:: PROVIDED RECORDS ::

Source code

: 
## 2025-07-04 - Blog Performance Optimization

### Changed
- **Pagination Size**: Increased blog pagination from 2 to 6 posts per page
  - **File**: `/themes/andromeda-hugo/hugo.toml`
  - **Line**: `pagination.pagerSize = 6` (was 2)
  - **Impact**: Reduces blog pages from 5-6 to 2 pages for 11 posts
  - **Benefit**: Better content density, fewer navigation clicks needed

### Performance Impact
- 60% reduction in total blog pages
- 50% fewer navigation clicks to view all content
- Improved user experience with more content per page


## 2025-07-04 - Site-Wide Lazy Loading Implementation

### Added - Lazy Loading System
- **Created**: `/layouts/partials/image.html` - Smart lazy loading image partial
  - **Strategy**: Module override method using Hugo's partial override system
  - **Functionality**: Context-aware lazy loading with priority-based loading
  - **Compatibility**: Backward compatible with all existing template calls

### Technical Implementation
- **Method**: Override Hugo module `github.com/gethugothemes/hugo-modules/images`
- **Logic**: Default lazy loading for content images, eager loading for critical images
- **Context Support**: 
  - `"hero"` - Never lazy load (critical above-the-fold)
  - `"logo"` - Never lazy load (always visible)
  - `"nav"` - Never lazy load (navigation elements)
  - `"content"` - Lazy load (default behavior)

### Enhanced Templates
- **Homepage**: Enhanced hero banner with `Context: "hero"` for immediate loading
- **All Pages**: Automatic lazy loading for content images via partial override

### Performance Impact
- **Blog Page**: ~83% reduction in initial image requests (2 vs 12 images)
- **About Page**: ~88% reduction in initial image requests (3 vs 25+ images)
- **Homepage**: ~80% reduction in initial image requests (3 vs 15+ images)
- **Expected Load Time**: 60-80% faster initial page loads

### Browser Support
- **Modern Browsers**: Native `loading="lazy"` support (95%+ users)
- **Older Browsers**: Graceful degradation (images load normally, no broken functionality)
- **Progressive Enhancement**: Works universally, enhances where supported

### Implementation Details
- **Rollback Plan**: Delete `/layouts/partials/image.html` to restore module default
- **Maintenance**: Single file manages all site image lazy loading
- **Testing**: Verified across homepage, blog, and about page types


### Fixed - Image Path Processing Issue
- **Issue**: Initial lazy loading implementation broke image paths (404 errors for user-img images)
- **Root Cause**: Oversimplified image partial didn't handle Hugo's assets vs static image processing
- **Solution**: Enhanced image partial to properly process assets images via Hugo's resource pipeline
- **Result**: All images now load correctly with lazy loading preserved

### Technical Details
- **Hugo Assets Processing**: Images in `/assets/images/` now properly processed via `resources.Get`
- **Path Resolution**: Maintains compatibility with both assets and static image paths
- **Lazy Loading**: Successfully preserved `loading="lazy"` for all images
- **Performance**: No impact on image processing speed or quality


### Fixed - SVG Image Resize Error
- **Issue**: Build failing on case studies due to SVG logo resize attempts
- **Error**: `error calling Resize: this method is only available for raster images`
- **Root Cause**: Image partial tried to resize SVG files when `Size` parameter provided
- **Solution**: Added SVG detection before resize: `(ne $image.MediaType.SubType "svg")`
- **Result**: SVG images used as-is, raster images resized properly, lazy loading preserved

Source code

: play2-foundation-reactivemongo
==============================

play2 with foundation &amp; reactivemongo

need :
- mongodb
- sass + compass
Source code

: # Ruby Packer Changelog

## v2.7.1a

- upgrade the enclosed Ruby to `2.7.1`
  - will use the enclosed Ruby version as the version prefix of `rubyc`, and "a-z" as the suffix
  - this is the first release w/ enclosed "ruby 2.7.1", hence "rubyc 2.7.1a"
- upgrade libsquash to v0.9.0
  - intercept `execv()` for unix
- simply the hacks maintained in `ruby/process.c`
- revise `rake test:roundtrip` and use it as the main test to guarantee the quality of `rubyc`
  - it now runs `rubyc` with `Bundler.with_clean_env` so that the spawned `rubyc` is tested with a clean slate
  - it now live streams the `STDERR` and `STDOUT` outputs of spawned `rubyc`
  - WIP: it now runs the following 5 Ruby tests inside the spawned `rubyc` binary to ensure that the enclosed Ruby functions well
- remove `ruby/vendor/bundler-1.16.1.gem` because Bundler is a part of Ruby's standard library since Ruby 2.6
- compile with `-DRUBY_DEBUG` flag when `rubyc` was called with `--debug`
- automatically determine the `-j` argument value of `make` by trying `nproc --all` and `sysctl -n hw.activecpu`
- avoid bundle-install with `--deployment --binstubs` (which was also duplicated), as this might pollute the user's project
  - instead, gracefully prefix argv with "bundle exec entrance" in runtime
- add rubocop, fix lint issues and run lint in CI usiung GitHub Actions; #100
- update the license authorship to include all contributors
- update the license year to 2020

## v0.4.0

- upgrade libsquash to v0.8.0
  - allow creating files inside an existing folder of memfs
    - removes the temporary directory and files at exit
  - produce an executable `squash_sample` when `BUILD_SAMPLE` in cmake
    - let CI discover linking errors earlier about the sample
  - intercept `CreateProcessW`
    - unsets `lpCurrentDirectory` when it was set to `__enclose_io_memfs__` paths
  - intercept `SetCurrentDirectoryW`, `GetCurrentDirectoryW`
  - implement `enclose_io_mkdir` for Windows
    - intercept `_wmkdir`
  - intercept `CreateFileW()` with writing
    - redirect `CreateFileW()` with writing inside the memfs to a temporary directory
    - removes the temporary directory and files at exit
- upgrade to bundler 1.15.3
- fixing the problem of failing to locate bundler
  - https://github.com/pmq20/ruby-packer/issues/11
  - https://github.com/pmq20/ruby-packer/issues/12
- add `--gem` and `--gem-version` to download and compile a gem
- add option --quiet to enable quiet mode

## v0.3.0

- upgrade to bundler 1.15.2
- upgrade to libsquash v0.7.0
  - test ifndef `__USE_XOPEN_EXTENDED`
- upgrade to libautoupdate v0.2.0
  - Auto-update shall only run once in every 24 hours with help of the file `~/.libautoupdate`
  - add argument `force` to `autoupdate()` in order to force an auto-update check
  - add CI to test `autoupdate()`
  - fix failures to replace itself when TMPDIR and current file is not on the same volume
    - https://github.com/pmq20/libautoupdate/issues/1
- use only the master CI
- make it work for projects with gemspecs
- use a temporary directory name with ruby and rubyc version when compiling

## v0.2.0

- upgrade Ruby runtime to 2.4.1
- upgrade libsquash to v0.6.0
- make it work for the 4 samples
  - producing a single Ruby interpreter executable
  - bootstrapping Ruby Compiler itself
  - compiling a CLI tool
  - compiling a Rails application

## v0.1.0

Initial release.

:::

[EXERCISE GOAL] Check the lines above and copy each one that includes "fewer".

[ANSWER SPACE]
  - **Benefit**: Better content density, fewer navigation clicks needed
- 50% fewer navigation clicks to view all content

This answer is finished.